All he wants is an-injury free season. Entering his third year as Ole Miss’ starting quarterback, he has yet to miss a game. But nearly every one of those 26 starts had the senior signal-caller playing at less than 100 percent.
Blame a hit that occurred in his first month in Oxford, Miss., for that.
After countless hours of rehab, he believes he enters the 2014 campaign at near-optimum health.
And to prevent any recurring issues, he now has a strict workout regimen picked up earlier this summer during a trip to California.
“I went out there for a week and brought back a bunch of drills and a bunch of tape from Tom House,” Wallace said at SEC media days on Thursday. “We’ve been doing that with one of our assistant strength coaches and I’m with him every day. We’ve done (the drills) every day, so I feel good about it.”
Almost as good as those around him feel about the progress they said they have witnessed.
Just ask C.J. Johnson. The junior defensive end said it hasn’t been difficult to see how much difference a healthy Wallace can make.
Watching a practice is proof enough.
“You can tell watching him in seven-on-seven drills, he’s putting more zip on the ball,” Johnson said. “His deep ball accuracy has (improved), so there are a lot of aspects of his game as far as throwing the football that have really changed now that he has his arm strength back.”
Hugh Freeze has noticed as well.
“I think he's matured quite nicely in the way he leads our team, the way he goes about our business,” Ole Miss’ coach said. “He finally feels healthy and confident. I really think he's at a point where he certainly has every avenue right now to step in and be one of the (top) guys in this conference.”

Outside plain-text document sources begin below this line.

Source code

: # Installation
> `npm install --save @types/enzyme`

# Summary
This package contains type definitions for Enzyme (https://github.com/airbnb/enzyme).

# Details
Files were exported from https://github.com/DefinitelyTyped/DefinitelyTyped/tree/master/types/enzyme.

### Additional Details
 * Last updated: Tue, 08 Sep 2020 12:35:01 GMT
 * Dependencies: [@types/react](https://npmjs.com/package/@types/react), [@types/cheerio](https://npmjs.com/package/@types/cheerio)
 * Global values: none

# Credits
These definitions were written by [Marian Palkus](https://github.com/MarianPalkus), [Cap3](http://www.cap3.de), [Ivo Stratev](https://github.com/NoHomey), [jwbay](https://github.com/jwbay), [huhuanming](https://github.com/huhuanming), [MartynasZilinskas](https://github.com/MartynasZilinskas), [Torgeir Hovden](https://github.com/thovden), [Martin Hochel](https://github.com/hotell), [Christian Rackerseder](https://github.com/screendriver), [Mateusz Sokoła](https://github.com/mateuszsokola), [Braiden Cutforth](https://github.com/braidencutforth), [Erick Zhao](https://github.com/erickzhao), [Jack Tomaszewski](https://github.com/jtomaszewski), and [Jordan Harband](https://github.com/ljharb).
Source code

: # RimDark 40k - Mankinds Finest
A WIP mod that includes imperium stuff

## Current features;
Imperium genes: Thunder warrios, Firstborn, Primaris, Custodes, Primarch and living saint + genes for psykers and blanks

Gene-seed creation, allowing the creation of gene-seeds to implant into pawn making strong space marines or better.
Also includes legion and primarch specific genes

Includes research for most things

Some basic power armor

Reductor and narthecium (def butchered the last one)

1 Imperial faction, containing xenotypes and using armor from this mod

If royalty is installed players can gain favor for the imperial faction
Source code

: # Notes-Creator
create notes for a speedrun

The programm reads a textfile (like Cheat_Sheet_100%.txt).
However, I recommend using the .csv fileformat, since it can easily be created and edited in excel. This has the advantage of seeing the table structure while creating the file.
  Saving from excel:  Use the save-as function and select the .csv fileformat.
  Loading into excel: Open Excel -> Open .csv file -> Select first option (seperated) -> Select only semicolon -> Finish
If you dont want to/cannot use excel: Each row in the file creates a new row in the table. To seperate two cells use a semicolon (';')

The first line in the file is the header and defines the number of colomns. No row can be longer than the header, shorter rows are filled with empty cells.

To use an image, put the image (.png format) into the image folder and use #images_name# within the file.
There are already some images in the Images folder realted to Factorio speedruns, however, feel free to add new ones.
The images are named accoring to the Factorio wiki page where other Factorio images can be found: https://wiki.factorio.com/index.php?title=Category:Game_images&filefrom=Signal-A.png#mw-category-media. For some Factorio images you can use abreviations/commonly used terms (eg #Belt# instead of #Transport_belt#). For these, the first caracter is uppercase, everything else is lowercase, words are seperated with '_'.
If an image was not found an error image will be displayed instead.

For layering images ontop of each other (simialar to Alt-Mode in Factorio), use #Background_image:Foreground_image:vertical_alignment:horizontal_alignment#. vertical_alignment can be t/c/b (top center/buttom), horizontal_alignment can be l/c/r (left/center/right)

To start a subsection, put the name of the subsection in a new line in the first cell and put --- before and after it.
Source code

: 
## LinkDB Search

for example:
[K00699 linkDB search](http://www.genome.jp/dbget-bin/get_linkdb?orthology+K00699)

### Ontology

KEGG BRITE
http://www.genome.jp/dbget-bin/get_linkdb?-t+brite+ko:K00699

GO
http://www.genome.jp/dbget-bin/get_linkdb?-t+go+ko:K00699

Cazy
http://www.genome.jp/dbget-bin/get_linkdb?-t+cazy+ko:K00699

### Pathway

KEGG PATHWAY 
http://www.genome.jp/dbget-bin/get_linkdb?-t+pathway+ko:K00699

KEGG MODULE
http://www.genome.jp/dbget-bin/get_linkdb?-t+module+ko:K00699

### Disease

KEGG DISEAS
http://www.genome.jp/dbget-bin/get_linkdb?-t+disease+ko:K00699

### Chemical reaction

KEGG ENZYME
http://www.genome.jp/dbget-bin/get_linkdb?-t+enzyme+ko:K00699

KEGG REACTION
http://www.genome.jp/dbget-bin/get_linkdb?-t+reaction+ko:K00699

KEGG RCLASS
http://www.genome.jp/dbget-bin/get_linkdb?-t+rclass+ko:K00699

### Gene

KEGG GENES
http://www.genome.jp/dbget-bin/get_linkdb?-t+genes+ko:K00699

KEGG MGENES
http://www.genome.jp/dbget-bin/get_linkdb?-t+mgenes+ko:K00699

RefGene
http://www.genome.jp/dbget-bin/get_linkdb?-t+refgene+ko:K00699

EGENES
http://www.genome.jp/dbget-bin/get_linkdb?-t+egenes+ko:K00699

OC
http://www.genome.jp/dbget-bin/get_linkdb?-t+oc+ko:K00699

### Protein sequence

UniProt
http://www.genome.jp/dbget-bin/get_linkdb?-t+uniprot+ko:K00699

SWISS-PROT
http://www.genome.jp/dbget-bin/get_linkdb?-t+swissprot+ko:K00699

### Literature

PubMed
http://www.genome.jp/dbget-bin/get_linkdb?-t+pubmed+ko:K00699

Which is exactly how Wallace views himself. In terms of returning conference quarterbacks, none can match Wallace’s resume. No SEC signal-caller has thrown for more yards (6,340), completed more passes (518) or tossed more touchdowns (40).
Yet when media members released their preseason All-SEC teams Thursday morning, Wallace found himself behind two players who weren’t even starters at their school at this time last year: Auburn’s Nick Marshall was named to the first-team and Mississippi State’s Dak Prescott took second-team honors.
Being deemed a third-team performer didn’t sit well with Wallace.
“I didn’t think I would be (first-team). I thought Nick Marshall would be first with the way he led them to a national championship. You can’t argue against that,” he said. “But I didn’t think I was going to be third.”
Consider it merely another subplot to the annual contest versus bitter in-state rival Mississippi State.
“It just adds another chip to my shoulder that I play with anyway,” Wallace said. “I’m ready for the year and I’m ready for that game (the Egg Bowl).”